In the fine arts, there has also been a desire to create an “Israeli” art. From the late 19th and early 20th centuries, when significant numbers of Jews began fleeing Europe and settling in the Land of Israel with Zionistic dreams, the fine arts have occupied a prominent place in Israeli life. Artist Boris Schatz came to Jerusalem in order to establish the Bezalel School–named for the Biblical figure chosen by God to create the first tabernacle. A university-level academy known today as the Bezalel Academy of Art and Design, the flourishing of the school typifies the country’s support of its artists.

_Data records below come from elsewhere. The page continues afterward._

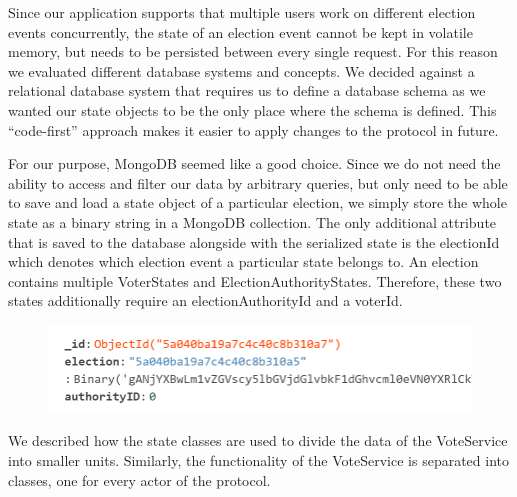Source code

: Since our application supports that multiple users work on different election events concurrently, the state of an election event cannot be kept in volatile memory, but needs to be persisted between every single request. For this reason we evaluated different database systems and concepts. We decided against a relational database system that requires us to define a database schema as we wanted our state objects to be the only place where the schema is defined. This "`code-first"' approach makes it easier to apply changes to the protocol in future.

For our purpose, MongoDB seemed like a good choice. Since we do not need the ability to access and filter our data by arbitrary queries, but only need to be able to save and load a state object of a particular election, we simply store the whole state as a binary string in a MongoDB collection. The only additional attribute that is saved to the database alongside with the serialized state is the electionId which denotes which election event a particular state belongs to. An election contains multiple VoterStates and ElectionAuthorityStates. Therefore, these two states additionally require an electionAuthorityId and a voterId.

\begin{figure}
\begin{center}
\includegraphics[scale=0.75]{assets/db.png}
\label{dbexample}%
\end{center}
\end{figure}

We described how the state classes are used to divide the data of the VoteService into smaller units. Similarly, the functionality of the VoteService is separated into classes, one for every actor of the protocol.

Unlike the United States, where the virtue of public art continues to be debated, the Israeli government makes clear its support of visual artists and their contributions to society. In Israel, the role of public art helps to express and define the concerns of a common, yet diverse, culture. In a country that struggles daily to protect its inhabitants, art is considered to be a necessity, rather than a luxury. Perhaps it is the distinct Israeli-style “live for today” philosophy that makes the appreciation of art more vivid than in other, “safer” countries.
Not that Israel’s artists have always had an easy time defining themselves in relation to the rest of the art world. Early Israeli painters like Nahum Gutman tried to create a unique “Hebrew” style of art–capturing the excitement of establishing a Zionist state–while maintaining his influences from Modern European art. Other great Israeli artists such as Reuven Rubin had to leave Israel for periods of their life in order to receive the recognition that they desired; Rubin’s first major exhibit was held in the United States, thanks to his friend, the photographer Alfred Stieglitz.
Not all successful Israeli artists have portrayed Jewish or Zionist themes in their work. One of Israel’s best-known artists, for example, Yaacov Agam, is known for his unique expression of optical art. Indeed, as life in Israel became more established, the diversity of Israeli artists increased. As Israeli artists became accepted into the international art scene, their work took on the various styles and aesthetic approaches reflected in the wider art world.
Just as the politics of two Israelis can be as far apart on the spectrum as imaginable, so are the political ideologies of its artists, whose works might include everything from anti-war statements to paintings of national pride. Israeli art has matured to express the range of opinions and emotions circling in Israeli life; therefore, there is no one style, ideology or medium that defines an Israeli artist today.
But what each Israeli artist has in common is that they are fortunate to come from a culture that values the work of artists and continues to support creation of the arts as an integral part of its unique social fabric.